Growing pressures from rising input costs and a cooling demand landscape are squeezing Indian firms, leading to a noticeable slowdown in both earnings and revenue growth compared to recent quarters.

According to an analysis conducted by ETIG on 600 companies that reported results for the quarter ending March 31, 2012, net profit—excluding entities from the banking, financial services, oil, and gas sectors—decreased by 2.5% year-over-year. Meanwhile, revenue growth fell to 14%, marking a significant slowdown from the performance seen in recent quarters.

Notably, net profit has declined for three consecutive quarters; however, the decrease observed in this latest quarter was less severe than the 12% dip recorded in the December 2011 quarter and the astonishing 38% drop in the quarter previous to that. It is surprising to note that revenue growth had not dipped below 15% in the last few years.
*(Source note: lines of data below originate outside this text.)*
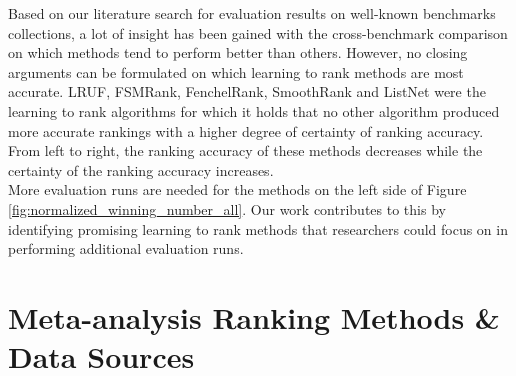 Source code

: \documentclass[english, authoryear, preprint]{elsarticle}
\begin{document}
Based on our literature search for evaluation results on well-known benchmarks collections, a lot of insight has been gained with the cross-benchmark comparison on which methods tend to perform better than others. However, no closing arguments can be formulated on which learning to rank methods are most accurate. LRUF, FSMRank, FenchelRank, SmoothRank and ListNet were the learning to rank algorithms for which it holds that no other algorithm produced more accurate rankings with a higher degree of certainty of ranking accuracy. From left to right, the ranking accuracy of these methods decreases while the certainty of the ranking accuracy increases.\\

More evaluation runs are needed for the methods on the left side of Figure \ref{fig:normalized_winning_number_all}. Our work contributes to this by identifying promising learning to rank methods that researchers could focus on in performing additional evaluation runs.



\newpage
\appendix
\section{Meta-analysis Ranking Methods \& Data Sources}
\end{document}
In the quarter ending September 30, 2011, revenue growth experienced a decline into single-digit territory, further underscoring the challenges faced.

The earnings scorecard for March 2012 was heavily influenced by the disappointing performance of major industry players such as Reliance Industries, Bharti Airtel, Sterlite Industries, and Sesa Goa. Each of these firms reported profit decreases and faced increasing pressure on their profit margins.

Aside from a few sectors, according to the ETIG analysis, a majority of companies are struggling to transfer the rising costs to consumers. This struggle is evident in the ongoing depletion of their operating margins prior to depreciation. Operating profitability diminished for the eighth consecutive quarter, ending in March compared to one year prior.

While this figure was 200 basis points higher than in the December 2011 quarter, at 19%, it remains lower than the over-22% seen two years ago when the economy was bouncing back from the 2008-09 downturn.